## TASK DETAILS
Compute how many lines below contain the word "exist" and respond with that number only.

## EXERCISE MATERIALS
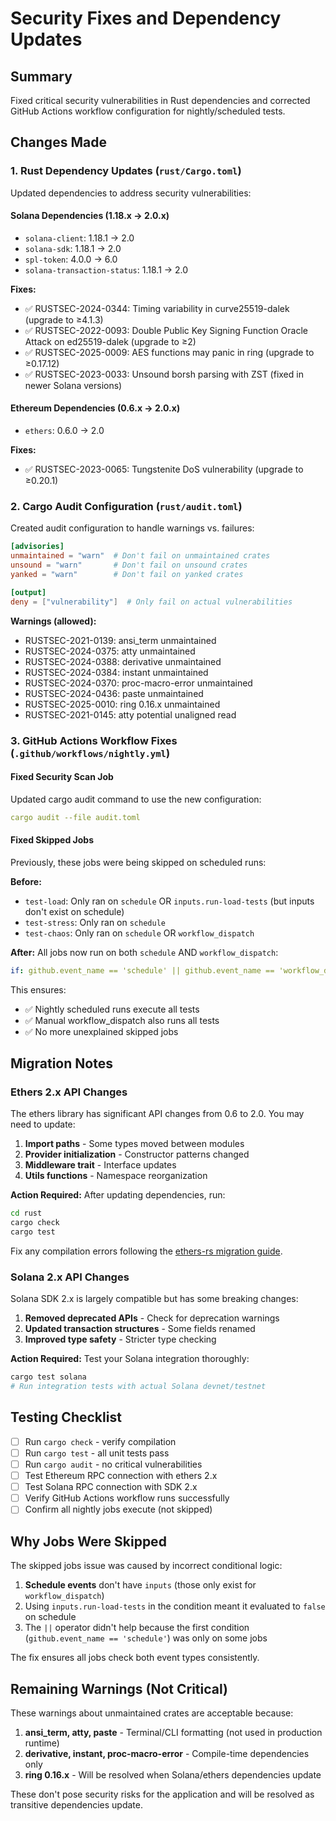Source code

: # Security Fixes and Dependency Updates

## Summary

Fixed critical security vulnerabilities in Rust dependencies and corrected GitHub Actions workflow configuration for nightly/scheduled tests.

## Changes Made

### 1. Rust Dependency Updates (`rust/Cargo.toml`)

Updated dependencies to address security vulnerabilities:

#### Solana Dependencies (1.18.x → 2.0.x)

- `solana-client`: 1.18.1 → 2.0
- `solana-sdk`: 1.18.1 → 2.0
- `spl-token`: 4.0.0 → 6.0
- `solana-transaction-status`: 1.18.1 → 2.0

**Fixes:**

- ✅ RUSTSEC-2024-0344: Timing variability in curve25519-dalek (upgrade to ≥4.1.3)
- ✅ RUSTSEC-2022-0093: Double Public Key Signing Function Oracle Attack on ed25519-dalek (upgrade to ≥2)
- ✅ RUSTSEC-2025-0009: AES functions may panic in ring (upgrade to ≥0.17.12)
- ✅ RUSTSEC-2023-0033: Unsound borsh parsing with ZST (fixed in newer Solana versions)

#### Ethereum Dependencies (0.6.x → 2.0.x)

- `ethers`: 0.6.0 → 2.0

**Fixes:**

- ✅ RUSTSEC-2023-0065: Tungstenite DoS vulnerability (upgrade to ≥0.20.1)

### 2. Cargo Audit Configuration (`rust/audit.toml`)

Created audit configuration to handle warnings vs. failures:

```toml
[advisories]
unmaintained = "warn"  # Don't fail on unmaintained crates
unsound = "warn"       # Don't fail on unsound crates
yanked = "warn"        # Don't fail on yanked crates

[output]
deny = ["vulnerability"]  # Only fail on actual vulnerabilities
```

**Warnings (allowed):**

- RUSTSEC-2021-0139: ansi_term unmaintained
- RUSTSEC-2024-0375: atty unmaintained
- RUSTSEC-2024-0388: derivative unmaintained
- RUSTSEC-2024-0384: instant unmaintained
- RUSTSEC-2024-0370: proc-macro-error unmaintained
- RUSTSEC-2024-0436: paste unmaintained
- RUSTSEC-2025-0010: ring 0.16.x unmaintained
- RUSTSEC-2021-0145: atty potential unaligned read

### 3. GitHub Actions Workflow Fixes (`.github/workflows/nightly.yml`)

#### Fixed Security Scan Job

Updated cargo audit command to use the new configuration:

```yaml
cargo audit --file audit.toml
```

#### Fixed Skipped Jobs

Previously, these jobs were being skipped on scheduled runs:

**Before:**

- `test-load`: Only ran on `schedule` OR `inputs.run-load-tests` (but inputs don't exist on schedule)
- `test-stress`: Only ran on `schedule`
- `test-chaos`: Only ran on `schedule` OR `workflow_dispatch`

**After:** All jobs now run on both `schedule` AND `workflow_dispatch`:

```yaml
if: github.event_name == 'schedule' || github.event_name == 'workflow_dispatch'
```

This ensures:

- ✅ Nightly scheduled runs execute all tests
- ✅ Manual workflow_dispatch also runs all tests
- ✅ No more unexplained skipped jobs

## Migration Notes

### Ethers 2.x API Changes

The ethers library has significant API changes from 0.6 to 2.0. You may need to update:

1. **Import paths** - Some types moved between modules
2. **Provider initialization** - Constructor patterns changed
3. **Middleware trait** - Interface updates
4. **Utils functions** - Namespace reorganization

**Action Required:** After updating dependencies, run:

```bash
cd rust
cargo check
cargo test
```

Fix any compilation errors following the [ethers-rs migration guide](https://github.com/gakonst/ethers-rs/releases).

### Solana 2.x API Changes

Solana SDK 2.x is largely compatible but has some breaking changes:

1. **Removed deprecated APIs** - Check for deprecation warnings
2. **Updated transaction structures** - Some fields renamed
3. **Improved type safety** - Stricter type checking

**Action Required:** Test your Solana integration thoroughly:

```bash
cargo test solana
# Run integration tests with actual Solana devnet/testnet
```

## Testing Checklist

- [ ] Run `cargo check` - verify compilation
- [ ] Run `cargo test` - all unit tests pass
- [ ] Run `cargo audit` - no critical vulnerabilities
- [ ] Test Ethereum RPC connection with ethers 2.x
- [ ] Test Solana RPC connection with SDK 2.x
- [ ] Verify GitHub Actions workflow runs successfully
- [ ] Confirm all nightly jobs execute (not skipped)

## Why Jobs Were Skipped

The skipped jobs issue was caused by incorrect conditional logic:

1. **Schedule events** don't have `inputs` (those only exist for `workflow_dispatch`)
2. Using `inputs.run-load-tests` in the condition meant it evaluated to `false` on schedule
3. The `||` operator didn't help because the first condition (`github.event_name == 'schedule'`) was only on some jobs

The fix ensures all jobs check both event types consistently.

## Remaining Warnings (Not Critical)

These warnings about unmaintained crates are acceptable because:

1. **ansi_term, atty, paste** - Terminal/CLI formatting (not used in production runtime)
2. **derivative, instant, proc-macro-error** - Compile-time dependencies only
3. **ring 0.16.x** - Will be resolved when Solana/ethers dependencies update

These don't pose security risks for the application and will be resolved as transitive dependencies update.
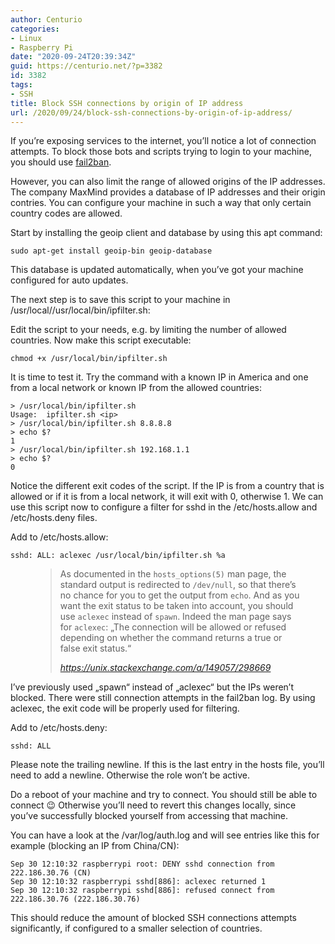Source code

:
 ```yaml
---
author: Centurio
categories:
- Linux
- Raspberry Pi
date: "2020-09-24T20:39:34Z"
guid: https://centurio.net/?p=3382
id: 3382
tags:
- SSH
title: Block SSH connections by origin of IP address
url: /2020/09/24/block-ssh-connections-by-origin-of-ip-address/
---
```

If you&#8217;re exposing services to the internet, you&#8217;ll notice a lot of connection attempts. To block those bots and scripts trying to login to your machine, you should use <a href="https://centurio.net/2020/09/22/protect-ssh-services-with-fail2ban/" data-type="post" data-id="3355">fail2ban</a>.

However, you can also limit the range of allowed origins of the IP addresses. The company MaxMind provides a database of IP addresses and their origin contries. You can configure your machine in such a way that only certain country codes are allowed.

Start by installing the geoip client and database by using this apt command:

<pre class="wp-block-code"><code>sudo apt-get install geoip-bin geoip-database</code></pre>

This database is updated automatically, when you&#8217;ve got your machine configured for auto updates.

The next step is to save this script to your machine in /usr/local//usr/local/bin/ipfilter.sh:

Edit the script to your needs, e.g. by limiting the number of allowed countries. Now make this script executable:

<pre class="wp-block-code"><code>chmod +x /usr/local/bin/ipfilter.sh</code></pre>

It is time to test it. Try the command with a known IP in America and one from a local network or known IP from the allowed countries:

<pre class="wp-block-code"><code>> /usr/local/bin/ipfilter.sh
Usage:  ipfilter.sh &lt;ip>
> /usr/local/bin/ipfilter.sh 8.8.8.8
> echo $?
1
> /usr/local/bin/ipfilter.sh 192.168.1.1
> echo $?
0</code></pre>

Notice the different exit codes of the script. If the IP is from a country that is allowed or if it is from a local network, it will exit with 0, otherwise 1. We can use this script now to configure a filter for sshd in the /etc/hosts.allow and /etc/hosts.deny files.

Add to /etc/hosts.allow:

<pre class="wp-block-code"><code>sshd: ALL: aclexec /usr/local/bin/ipfilter.sh %a
</code></pre><figure class="wp-block-pullquote">

> As documented in the `hosts_options(5)` man page, the standard output is redirected to `/dev/null`, so that there&#8217;s no chance for you to get the output from `echo`. And as you want the exit status to be taken into account, you should use `aclexec` instead of `spawn`. Indeed the man page says for `aclexec`: &#8222;The connection will be allowed or refused depending on whether the command returns a true or false exit status.&#8220;
> 
> <cite>https://unix.stackexchange.com/a/149057/298669</cite></figure> 

I&#8217;ve previously used &#8222;spawn&#8220; instead of &#8222;aclexec&#8220; but the IPs weren&#8217;t blocked. There were still connection attempts in the fail2ban log. By using aclexec, the exit code will be properly used for filtering.

Add to /etc/hosts.deny:

<pre class="wp-block-code"><code>sshd: ALL
</code></pre>

Please note the trailing newline. If this is the last entry in the hosts file, you&#8217;ll need to add a newline. Otherwise the role won&#8217;t be active.

Do a reboot of your machine and try to connect. You should still be able to connect 😉 Otherwise you&#8217;ll need to revert this changes locally, since you&#8217;ve successfully blocked yourself from accessing that machine.

You can have a look at the /var/log/auth.log and will see entries like this for example (blocking an IP from China/CN):

<pre class="wp-block-code"><code>Sep 30 12:10:32 raspberrypi root: DENY sshd connection from 222.186.30.76 (CN)
Sep 30 12:10:32 raspberrypi sshd[886]: aclexec returned 1
Sep 30 12:10:32 raspberrypi sshd[886]: refused connect from 222.186.30.76 (222.186.30.76)</code></pre>

This should reduce the amount of blocked SSH connections attempts significantly, if configured to a smaller selection of countries.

## EXERCISE RESULT
2